The Drug Enforcement Administration (DEA), and federal prosecutors report that Pakistani drug kingpin Shahbaz Khan has pled guilty to heroin trafficking in a Manhattan court room.
Khan was the leader of a drug trafficking organization based in Afghanistan and Pakistan that produced and distributed massive quantities of heroin around the world.
In 2007, Khan was designated a Narcotics Kingpin under the Foreign Narcotics Kingpin Designation Act by then-president George W. Bush.
Between approximately August 2016 and October 2016, Khan conspired to send tens of thousands of kilograms of heroin hidden in maritime shipping containers and air cargo shipments to New York City.

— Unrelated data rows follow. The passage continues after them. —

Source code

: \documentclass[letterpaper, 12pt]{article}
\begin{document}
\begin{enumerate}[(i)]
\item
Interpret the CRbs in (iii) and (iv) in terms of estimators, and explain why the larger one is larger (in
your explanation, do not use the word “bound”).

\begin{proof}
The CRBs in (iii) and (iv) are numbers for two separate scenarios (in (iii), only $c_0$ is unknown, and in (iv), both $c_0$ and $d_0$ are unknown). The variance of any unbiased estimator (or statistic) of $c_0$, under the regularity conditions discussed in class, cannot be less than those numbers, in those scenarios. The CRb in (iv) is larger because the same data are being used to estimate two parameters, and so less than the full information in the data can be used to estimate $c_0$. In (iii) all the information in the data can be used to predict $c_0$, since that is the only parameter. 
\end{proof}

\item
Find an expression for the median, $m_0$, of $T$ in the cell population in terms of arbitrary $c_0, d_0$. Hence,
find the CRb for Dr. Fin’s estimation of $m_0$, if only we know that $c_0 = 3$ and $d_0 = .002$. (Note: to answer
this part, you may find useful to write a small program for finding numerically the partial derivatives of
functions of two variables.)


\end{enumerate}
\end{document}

Khan was arrested in December 2016 by Liberian authorities and immediately expelled to the United States for prosecution.
“The arrest of Shahbaz Khan was a result of DEA’s relentless pursuit of global drug traffickers and other dangerous transnational criminal networks with our partners across the world,” explained Geoffrey Berman, United States Attorney for the Southern District of New York.
“Khan led a massive and sophisticated heroin network based in Afghanistan and Pakistan, where the vast majority of drug trafficking proceeds have historically been used to finance terrorist insurgencies against the U.S. and our global allies.”
“He agreed to send huge amounts of deadly drugs to American streets and neighborhoods, which would have fueled the current opioid epidemic and facilitated addiction and abuse by supplying huge amounts of heroin to New York and nationwide.”
“We are pleased he is facing American justice in a United States court of law.”
“Shahbaz Khan boasted to an undercover officer about his ability to smuggle drugs anywhere in the world without detection.”
“The DEA put the lie to that boast.”
“Khan has now admitted to conspiring and attempting to import massive quantities of heroin into the United States, and this international narcotics kingpin is now a convicted felon awaiting what could be a substantial sentence,” concluded Berman.
Beginning in August 2016, Khan began communicating in a series of telephone calls and in-person meetings in countries in Southwest Asia with individuals whom Khan believed were heroin traffickers interested in purchasing kilogram quantities of heroin for importation into the United States.
Those individuals were, in fact, working at the DEA’s direction, and included an undercover law enforcement officer.
In late September 2016, Khan traveled to a country in Southwest Asia where Khan met with the undercover and others.
During the meeting, Khan agreed to provide the UC with an initial shipment of five kilograms of heroin for importation into the United States.
Khan informed the UC that, once the five kilograms of heroin successfully arrived in New York City, Khan would begin supplying the UC with larger quantities of heroin on a regular basis, including up to 10,000 kilograms of heroin at a time.
Khan assured the UC that the heroin Khan would provide was 100% pure.
In describing his history as a narcotics trafficker, Khan explained he had done work that “had not been done in the past hundred years,” including supplying 114 tons of heroin and hashish to a customer over a one-year period.
Khan explained that he could ship drugs “anywhere in the word,” hidden in maritime shipping containers or in air-cargo shipments.
In early October 2016, one of Khan employees, acting at his direction, delivered the five-kilogram initial shipment of heroin in the same country in Southwest Asia.
Through a series of recorded telephone calls, Khan confirmed with the undercover that the heroin his employee had provided was Khan’s, that the heroin was to be transported to New York City, and that Khan would be paid for the heroin once it arrived in the United States.
In December 2016, Khan traveled with the UC to Liberia to inspect a warehouse that could serve as a transshipment point for maritime heroin shipments between Pakistan and New York.
He was arrested by Liberian authorities upon his arrival in Liberia and expelled to the United States.
Khan, 70, pled guilty to one count of conspiring to import one kilogram and more of heroin into the United States, and to one count of attempting to distribute one kilogram and more of heroin, knowing and intending that it would be imported into the United States.
Khan faces a maximum sentence of life in prison and a mandatory minimum sentence of 10 years in prison. Sentencing is scheduled for October 9, 2018.
In addition to DEA’s Special Operations Division’s Bilateral Investigations Unit, who led and coordinated the investigation, others involved in the case include:
- DEA Accra, Canberra, Sydney, Dubai, Islamabad, Kabul, Nairobi, and New Delhi Country Offices
- The DEA New York Organized Crime Drug Enforcement Task Force Financial Investigative Team
- The Government of Liberia
- The Liberian Drug Enforcement Agency
- The DEA Nairobi Country Office Kenyan Police Vetted Unit
- The Australian Criminal Intelligence Commission, and
- The Maldives Police Service
The defendant’s arrest and subsequent expulsion are also the result of the close cooperative efforts of the U.S. Attorney’s Office for the Southern District of New York and the Department of Justice’s Office of International Affairs.